Exercise aim | Quote exactly the lines spanning from the top of the data below to the line that contains "morphisms of non-empty", including both.

Records from a collection
"""

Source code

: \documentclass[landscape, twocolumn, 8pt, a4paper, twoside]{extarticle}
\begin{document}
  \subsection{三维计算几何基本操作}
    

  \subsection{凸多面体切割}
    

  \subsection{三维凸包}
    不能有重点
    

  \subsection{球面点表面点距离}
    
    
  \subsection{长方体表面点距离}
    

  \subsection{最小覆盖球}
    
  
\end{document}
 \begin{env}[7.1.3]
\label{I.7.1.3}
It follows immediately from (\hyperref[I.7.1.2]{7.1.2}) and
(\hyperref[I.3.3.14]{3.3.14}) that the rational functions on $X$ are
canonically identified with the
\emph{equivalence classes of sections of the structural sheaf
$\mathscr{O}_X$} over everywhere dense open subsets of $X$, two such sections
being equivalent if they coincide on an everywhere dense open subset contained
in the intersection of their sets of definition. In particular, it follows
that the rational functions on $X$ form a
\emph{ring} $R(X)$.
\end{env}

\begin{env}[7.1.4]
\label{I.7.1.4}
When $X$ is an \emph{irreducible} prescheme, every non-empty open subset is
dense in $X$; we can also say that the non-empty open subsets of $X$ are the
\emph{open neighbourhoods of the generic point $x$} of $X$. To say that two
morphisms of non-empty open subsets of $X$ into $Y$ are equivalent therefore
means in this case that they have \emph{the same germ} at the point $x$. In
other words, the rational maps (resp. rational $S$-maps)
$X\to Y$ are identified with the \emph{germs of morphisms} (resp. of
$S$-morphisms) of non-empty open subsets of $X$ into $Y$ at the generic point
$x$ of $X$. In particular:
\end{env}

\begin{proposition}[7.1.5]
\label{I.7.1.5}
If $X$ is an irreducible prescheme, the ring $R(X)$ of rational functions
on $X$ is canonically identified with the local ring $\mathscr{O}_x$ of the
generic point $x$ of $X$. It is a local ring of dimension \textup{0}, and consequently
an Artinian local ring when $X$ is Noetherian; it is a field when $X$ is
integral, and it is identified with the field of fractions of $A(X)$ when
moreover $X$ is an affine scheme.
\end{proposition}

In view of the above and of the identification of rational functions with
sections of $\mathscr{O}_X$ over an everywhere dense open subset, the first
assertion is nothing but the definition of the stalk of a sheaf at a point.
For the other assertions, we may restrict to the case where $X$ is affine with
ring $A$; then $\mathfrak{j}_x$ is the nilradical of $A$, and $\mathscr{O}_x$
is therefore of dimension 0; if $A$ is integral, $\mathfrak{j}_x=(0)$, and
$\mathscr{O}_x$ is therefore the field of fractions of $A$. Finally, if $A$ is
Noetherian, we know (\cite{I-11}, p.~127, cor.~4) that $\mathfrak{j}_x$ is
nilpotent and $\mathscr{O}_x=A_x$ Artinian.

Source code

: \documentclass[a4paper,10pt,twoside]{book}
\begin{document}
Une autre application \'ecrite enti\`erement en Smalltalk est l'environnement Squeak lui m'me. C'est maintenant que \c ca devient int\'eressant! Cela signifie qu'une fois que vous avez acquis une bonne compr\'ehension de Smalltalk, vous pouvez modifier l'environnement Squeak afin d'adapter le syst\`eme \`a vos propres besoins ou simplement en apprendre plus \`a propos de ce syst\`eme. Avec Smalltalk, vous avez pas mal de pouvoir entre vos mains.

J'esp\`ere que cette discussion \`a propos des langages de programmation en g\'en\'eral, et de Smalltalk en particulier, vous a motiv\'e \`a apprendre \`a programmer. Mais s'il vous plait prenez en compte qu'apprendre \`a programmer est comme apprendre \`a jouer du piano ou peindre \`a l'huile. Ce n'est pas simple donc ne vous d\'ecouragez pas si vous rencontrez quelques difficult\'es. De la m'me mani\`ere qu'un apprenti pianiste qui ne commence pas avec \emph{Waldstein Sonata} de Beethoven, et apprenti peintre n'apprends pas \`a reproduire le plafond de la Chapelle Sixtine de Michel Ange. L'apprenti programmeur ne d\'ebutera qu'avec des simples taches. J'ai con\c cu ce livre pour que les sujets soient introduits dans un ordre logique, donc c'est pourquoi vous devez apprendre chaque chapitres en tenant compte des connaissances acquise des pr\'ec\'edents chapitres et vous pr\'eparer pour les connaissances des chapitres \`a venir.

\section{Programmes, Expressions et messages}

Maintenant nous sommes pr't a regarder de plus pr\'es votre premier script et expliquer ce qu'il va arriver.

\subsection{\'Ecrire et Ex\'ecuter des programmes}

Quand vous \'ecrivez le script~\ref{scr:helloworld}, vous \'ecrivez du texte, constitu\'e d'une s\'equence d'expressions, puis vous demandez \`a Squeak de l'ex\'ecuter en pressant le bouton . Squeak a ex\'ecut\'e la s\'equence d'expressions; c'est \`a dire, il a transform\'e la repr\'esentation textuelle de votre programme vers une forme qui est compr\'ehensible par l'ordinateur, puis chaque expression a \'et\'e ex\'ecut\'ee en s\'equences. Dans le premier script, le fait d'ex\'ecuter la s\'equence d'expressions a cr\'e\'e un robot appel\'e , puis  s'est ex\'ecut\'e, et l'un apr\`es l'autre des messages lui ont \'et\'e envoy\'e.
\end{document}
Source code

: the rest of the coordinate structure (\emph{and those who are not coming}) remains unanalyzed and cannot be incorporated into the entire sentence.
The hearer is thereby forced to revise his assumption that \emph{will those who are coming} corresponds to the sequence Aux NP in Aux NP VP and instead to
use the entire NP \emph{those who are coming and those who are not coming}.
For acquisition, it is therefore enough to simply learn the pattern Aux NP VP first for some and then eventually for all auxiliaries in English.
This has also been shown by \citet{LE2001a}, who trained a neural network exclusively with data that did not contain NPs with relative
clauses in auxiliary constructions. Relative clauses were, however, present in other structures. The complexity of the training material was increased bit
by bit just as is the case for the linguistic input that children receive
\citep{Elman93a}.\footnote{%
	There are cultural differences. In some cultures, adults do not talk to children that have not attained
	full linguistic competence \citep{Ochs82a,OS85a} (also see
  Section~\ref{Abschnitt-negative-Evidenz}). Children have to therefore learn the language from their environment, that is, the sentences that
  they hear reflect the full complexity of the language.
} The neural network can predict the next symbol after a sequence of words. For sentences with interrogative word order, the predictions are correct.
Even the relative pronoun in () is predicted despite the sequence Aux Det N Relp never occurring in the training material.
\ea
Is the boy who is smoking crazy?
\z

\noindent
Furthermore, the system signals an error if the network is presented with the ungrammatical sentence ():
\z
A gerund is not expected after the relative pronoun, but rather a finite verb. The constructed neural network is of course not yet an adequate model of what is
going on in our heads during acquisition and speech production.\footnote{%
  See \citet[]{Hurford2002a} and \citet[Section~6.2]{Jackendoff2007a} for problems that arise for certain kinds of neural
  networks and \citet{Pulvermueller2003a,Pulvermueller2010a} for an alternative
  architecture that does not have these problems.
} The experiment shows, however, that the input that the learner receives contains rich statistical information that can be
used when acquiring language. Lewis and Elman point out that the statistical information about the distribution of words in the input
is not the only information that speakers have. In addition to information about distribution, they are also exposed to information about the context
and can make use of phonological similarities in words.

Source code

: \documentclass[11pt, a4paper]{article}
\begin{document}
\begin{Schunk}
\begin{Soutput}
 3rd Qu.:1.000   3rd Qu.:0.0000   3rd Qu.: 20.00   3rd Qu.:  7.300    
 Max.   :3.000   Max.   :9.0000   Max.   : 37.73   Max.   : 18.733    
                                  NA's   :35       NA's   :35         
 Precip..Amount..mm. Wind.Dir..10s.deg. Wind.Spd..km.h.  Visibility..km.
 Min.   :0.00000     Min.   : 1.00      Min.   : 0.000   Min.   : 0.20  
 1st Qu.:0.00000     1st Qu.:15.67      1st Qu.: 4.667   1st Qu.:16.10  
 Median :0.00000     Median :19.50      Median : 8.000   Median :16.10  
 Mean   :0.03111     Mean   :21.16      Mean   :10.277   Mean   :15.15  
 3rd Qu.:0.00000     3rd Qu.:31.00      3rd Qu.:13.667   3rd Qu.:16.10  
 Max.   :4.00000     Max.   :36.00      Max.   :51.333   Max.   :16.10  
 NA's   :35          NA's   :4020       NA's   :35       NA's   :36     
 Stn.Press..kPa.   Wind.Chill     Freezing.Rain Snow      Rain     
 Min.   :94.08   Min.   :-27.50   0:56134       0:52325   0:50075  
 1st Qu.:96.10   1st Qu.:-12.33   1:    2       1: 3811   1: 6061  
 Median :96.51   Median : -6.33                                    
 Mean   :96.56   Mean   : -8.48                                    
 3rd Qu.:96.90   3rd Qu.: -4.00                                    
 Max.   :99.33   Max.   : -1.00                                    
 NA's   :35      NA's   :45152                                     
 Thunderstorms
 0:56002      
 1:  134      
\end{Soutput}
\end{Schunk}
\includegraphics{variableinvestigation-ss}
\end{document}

"""

Answer for this exercise |
Source code

: \documentclass[landscape, twocolumn, 8pt, a4paper, twoside]{extarticle}
\begin{document}
  \subsection{三维计算几何基本操作}
    

  \subsection{凸多面体切割}
    

  \subsection{三维凸包}
    不能有重点
    

  \subsection{球面点表面点距离}
    
    
  \subsection{长方体表面点距离}
    

  \subsection{最小覆盖球}
    
  
\end{document}
 \begin{env}[7.1.3]
\label{I.7.1.3}
It follows immediately from (\hyperref[I.7.1.2]{7.1.2}) and
(\hyperref[I.3.3.14]{3.3.14}) that the rational functions on $X$ are
canonically identified with the
\emph{equivalence classes of sections of the structural sheaf
$\mathscr{O}_X$} over everywhere dense open subsets of $X$, two such sections
being equivalent if they coincide on an everywhere dense open subset contained
in the intersection of their sets of definition. In particular, it follows
that the rational functions on $X$ form a
\emph{ring} $R(X)$.
\end{env}

\begin{env}[7.1.4]
\label{I.7.1.4}
When $X$ is an \emph{irreducible} prescheme, every non-empty open subset is
dense in $X$; we can also say that the non-empty open subsets of $X$ are the
\emph{open neighbourhoods of the generic point $x$} of $X$. To say that two
morphisms of non-empty open subsets of $X$ into $Y$ are equivalent therefore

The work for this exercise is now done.